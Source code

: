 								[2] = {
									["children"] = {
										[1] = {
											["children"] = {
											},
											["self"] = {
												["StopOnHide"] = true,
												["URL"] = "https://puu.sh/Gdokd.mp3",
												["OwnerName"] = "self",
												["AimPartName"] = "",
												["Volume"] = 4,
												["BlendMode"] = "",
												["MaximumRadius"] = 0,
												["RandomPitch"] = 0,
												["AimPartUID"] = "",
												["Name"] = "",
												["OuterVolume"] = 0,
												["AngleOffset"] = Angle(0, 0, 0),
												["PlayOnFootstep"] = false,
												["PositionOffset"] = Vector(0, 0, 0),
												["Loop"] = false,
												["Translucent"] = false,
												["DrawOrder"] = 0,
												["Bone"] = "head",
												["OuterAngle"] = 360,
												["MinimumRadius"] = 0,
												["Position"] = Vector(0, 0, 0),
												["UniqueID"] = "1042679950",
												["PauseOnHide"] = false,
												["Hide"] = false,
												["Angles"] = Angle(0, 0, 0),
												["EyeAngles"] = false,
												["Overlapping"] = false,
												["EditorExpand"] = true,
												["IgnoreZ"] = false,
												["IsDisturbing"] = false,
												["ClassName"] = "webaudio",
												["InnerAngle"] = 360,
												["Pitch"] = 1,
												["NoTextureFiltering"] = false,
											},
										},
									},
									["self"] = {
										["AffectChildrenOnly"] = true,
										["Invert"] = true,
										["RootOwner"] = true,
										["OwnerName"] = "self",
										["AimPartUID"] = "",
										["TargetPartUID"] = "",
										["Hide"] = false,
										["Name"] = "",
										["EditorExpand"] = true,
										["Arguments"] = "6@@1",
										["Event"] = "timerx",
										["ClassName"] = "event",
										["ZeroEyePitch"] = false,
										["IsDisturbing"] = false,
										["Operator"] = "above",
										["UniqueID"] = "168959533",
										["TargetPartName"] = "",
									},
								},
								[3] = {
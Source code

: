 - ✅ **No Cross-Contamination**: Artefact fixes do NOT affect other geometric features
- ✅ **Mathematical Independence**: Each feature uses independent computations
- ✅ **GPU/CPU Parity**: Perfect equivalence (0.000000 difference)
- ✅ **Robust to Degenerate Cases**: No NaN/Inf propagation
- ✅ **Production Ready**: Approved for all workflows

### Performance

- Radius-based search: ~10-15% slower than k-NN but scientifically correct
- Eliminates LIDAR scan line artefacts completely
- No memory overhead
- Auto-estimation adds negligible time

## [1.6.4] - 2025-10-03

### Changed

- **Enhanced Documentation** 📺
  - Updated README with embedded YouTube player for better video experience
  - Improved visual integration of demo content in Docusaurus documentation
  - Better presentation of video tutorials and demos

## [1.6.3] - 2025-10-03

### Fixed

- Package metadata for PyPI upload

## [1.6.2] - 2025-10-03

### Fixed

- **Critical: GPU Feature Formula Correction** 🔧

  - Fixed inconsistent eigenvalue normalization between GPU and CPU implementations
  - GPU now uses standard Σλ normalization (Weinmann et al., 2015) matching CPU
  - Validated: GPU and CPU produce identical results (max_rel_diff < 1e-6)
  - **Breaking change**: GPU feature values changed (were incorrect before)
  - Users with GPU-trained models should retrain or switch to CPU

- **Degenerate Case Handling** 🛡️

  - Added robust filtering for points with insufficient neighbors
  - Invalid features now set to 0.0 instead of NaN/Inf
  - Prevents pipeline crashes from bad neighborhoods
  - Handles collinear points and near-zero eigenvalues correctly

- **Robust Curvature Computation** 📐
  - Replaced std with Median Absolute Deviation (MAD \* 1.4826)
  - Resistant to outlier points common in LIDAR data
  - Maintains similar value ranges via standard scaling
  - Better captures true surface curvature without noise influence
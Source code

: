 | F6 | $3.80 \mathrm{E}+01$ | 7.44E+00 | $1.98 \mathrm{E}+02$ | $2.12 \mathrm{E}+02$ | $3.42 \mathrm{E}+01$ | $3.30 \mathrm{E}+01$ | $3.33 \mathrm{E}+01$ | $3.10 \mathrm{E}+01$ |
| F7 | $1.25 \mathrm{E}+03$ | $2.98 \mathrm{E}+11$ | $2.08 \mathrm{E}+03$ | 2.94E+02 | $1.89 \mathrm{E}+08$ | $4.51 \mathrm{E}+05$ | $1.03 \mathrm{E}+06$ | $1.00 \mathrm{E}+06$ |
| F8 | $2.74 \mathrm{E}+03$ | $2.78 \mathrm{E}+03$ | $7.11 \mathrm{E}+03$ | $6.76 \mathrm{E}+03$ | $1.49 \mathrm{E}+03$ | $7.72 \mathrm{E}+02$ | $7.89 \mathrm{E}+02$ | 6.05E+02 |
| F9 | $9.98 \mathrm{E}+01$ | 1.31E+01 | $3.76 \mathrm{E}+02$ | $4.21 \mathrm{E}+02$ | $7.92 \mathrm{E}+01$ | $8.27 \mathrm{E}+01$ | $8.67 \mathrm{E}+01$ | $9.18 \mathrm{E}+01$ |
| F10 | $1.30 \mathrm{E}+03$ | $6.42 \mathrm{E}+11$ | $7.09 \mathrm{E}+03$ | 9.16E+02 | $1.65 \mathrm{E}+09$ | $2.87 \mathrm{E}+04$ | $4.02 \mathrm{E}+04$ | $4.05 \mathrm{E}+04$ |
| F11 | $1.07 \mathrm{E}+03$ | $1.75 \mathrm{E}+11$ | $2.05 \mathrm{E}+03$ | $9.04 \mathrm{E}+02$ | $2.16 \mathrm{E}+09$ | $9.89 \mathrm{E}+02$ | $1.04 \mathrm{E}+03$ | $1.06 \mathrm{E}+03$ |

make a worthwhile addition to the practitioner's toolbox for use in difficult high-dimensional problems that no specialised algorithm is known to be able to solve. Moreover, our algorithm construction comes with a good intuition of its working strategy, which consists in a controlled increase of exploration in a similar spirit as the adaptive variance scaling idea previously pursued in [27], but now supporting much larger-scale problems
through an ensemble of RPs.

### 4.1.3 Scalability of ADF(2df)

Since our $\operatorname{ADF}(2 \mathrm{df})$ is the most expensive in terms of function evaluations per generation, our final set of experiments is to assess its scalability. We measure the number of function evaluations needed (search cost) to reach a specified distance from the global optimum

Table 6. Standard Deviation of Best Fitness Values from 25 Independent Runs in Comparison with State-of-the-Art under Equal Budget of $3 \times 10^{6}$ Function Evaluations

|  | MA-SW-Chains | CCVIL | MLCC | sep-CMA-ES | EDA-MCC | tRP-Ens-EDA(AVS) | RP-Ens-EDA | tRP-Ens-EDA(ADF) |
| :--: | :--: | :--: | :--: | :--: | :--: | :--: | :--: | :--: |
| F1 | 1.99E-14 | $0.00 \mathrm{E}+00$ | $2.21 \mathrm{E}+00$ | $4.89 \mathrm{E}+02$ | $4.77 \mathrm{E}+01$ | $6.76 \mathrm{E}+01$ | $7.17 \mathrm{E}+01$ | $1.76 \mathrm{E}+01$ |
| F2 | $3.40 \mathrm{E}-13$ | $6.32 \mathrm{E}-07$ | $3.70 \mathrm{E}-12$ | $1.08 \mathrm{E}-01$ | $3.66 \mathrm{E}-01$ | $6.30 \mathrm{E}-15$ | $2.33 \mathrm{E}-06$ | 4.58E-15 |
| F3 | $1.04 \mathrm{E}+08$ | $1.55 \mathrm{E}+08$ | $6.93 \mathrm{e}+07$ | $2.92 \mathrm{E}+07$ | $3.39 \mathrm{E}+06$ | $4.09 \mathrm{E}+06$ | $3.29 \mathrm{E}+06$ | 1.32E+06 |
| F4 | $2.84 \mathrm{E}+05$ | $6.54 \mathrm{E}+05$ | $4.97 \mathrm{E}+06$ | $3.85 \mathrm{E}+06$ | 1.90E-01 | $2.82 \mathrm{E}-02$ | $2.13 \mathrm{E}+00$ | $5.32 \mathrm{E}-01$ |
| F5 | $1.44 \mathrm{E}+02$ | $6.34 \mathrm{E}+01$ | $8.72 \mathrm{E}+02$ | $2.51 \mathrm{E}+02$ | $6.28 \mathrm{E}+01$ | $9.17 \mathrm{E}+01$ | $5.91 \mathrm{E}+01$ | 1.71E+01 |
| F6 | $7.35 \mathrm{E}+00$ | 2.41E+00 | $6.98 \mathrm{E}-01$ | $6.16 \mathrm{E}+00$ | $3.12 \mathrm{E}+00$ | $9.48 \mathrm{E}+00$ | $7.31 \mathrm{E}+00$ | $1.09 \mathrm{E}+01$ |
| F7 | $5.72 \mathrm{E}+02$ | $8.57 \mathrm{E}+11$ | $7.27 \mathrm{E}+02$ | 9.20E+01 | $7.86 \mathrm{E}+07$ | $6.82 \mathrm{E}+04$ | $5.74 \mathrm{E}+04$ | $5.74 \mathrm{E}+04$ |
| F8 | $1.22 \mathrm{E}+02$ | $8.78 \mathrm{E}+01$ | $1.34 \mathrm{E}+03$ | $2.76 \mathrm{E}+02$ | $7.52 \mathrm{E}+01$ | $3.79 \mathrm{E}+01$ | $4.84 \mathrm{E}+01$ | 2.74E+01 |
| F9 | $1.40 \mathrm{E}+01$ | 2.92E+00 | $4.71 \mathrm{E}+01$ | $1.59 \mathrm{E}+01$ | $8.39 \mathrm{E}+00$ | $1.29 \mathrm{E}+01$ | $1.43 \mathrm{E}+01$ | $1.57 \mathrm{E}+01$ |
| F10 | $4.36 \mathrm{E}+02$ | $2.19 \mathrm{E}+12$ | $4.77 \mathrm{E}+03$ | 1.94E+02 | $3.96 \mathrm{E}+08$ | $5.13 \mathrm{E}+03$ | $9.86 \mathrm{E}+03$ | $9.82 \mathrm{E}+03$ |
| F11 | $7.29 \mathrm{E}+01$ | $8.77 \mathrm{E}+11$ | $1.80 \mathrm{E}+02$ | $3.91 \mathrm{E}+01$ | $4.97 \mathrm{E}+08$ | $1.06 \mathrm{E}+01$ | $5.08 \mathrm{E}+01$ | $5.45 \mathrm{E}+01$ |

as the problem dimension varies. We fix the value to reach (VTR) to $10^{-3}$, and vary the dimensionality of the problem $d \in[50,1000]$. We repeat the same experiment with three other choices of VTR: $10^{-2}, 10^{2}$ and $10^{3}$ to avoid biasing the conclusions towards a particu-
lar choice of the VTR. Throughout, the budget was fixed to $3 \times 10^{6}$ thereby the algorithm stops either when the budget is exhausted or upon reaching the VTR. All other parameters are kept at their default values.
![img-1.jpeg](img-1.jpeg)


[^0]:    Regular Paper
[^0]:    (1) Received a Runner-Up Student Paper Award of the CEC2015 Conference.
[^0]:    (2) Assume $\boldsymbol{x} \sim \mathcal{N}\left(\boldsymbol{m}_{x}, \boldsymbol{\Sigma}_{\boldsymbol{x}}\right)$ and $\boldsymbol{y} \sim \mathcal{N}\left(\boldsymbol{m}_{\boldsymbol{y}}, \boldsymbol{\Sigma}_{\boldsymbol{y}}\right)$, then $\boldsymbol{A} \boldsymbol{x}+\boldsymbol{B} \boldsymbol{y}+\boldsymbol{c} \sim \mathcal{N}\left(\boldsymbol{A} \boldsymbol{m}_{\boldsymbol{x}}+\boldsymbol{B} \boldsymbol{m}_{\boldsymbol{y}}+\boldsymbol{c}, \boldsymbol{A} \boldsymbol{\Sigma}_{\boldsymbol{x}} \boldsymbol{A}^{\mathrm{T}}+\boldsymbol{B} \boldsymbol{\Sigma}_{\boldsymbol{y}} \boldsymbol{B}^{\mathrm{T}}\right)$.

_ _ _

[GOAL OF THE EXERCISE]:
Wherever the word "IsDisturbing" appears in the entries above, copy that whole line.

[THE COMPLETED TASK]:
												["IsDisturbing"] = false,
										["IsDisturbing"] = false,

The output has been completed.